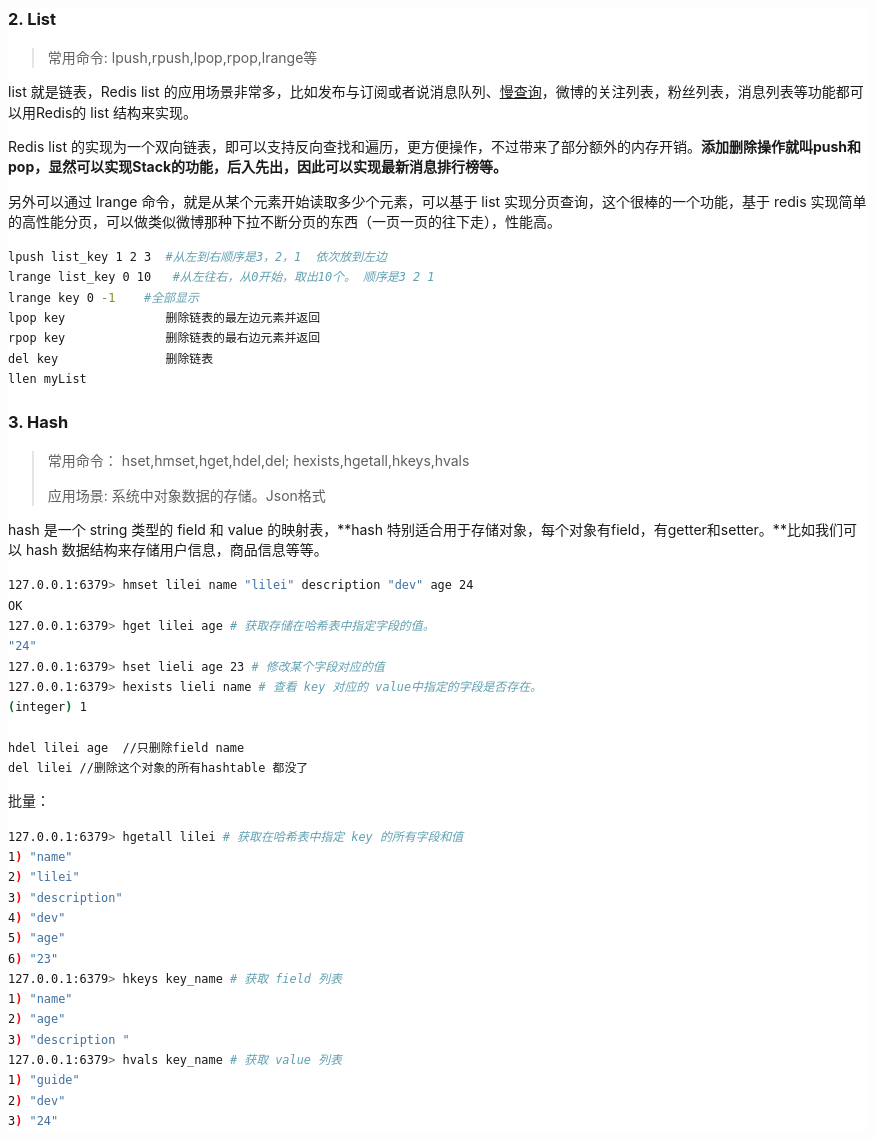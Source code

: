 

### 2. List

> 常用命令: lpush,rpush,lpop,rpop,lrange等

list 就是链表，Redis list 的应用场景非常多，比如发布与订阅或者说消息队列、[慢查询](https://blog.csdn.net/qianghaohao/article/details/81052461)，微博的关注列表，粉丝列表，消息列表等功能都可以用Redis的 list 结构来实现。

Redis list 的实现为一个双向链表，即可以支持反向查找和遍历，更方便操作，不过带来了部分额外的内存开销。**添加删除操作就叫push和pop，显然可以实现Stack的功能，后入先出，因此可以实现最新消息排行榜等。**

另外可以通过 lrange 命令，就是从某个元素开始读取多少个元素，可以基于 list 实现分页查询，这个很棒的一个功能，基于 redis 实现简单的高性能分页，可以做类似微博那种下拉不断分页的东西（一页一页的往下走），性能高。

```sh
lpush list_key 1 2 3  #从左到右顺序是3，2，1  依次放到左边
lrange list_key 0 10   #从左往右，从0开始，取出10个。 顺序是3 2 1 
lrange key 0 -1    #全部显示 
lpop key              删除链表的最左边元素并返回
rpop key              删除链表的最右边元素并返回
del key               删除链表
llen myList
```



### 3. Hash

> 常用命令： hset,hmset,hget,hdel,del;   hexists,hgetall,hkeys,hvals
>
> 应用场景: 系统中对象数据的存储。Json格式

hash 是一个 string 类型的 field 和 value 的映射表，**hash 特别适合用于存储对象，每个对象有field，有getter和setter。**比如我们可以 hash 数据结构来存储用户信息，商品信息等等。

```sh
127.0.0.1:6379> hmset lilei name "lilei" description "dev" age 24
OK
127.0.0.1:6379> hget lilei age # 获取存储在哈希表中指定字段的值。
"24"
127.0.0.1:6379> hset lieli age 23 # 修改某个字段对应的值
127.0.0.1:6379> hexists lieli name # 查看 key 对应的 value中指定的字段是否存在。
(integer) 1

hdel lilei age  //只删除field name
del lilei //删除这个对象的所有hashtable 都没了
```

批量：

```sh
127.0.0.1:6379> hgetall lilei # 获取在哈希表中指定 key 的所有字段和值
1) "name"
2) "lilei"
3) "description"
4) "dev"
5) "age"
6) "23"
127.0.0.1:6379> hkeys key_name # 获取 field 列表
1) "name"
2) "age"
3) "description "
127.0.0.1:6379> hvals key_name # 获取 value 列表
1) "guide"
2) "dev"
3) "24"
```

* * *

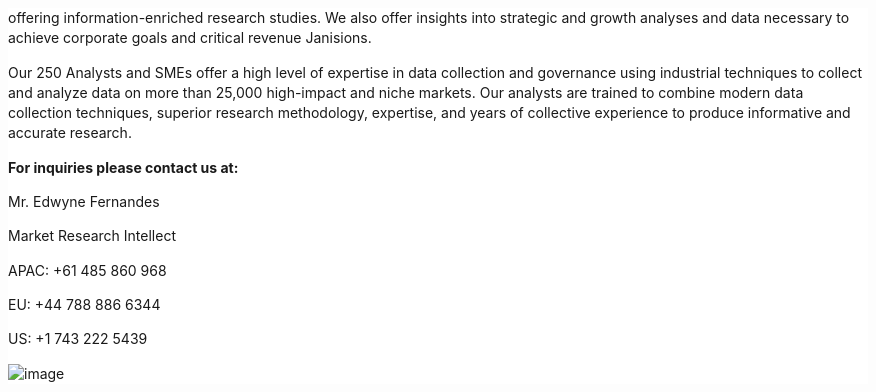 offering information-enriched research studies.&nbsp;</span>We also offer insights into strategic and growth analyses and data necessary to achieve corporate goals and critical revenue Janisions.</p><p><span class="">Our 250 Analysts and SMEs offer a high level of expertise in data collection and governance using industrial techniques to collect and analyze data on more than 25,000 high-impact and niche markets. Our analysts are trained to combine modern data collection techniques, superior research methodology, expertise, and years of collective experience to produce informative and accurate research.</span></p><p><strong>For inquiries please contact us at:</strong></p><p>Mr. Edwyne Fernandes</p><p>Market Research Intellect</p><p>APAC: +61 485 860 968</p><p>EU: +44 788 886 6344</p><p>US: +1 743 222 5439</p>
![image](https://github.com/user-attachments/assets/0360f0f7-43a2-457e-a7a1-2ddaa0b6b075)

## WHAT IS NEEDED
Your answer should be a single number: the count of lines in the listing that hold "hgetall".

## ANSWER BOX
2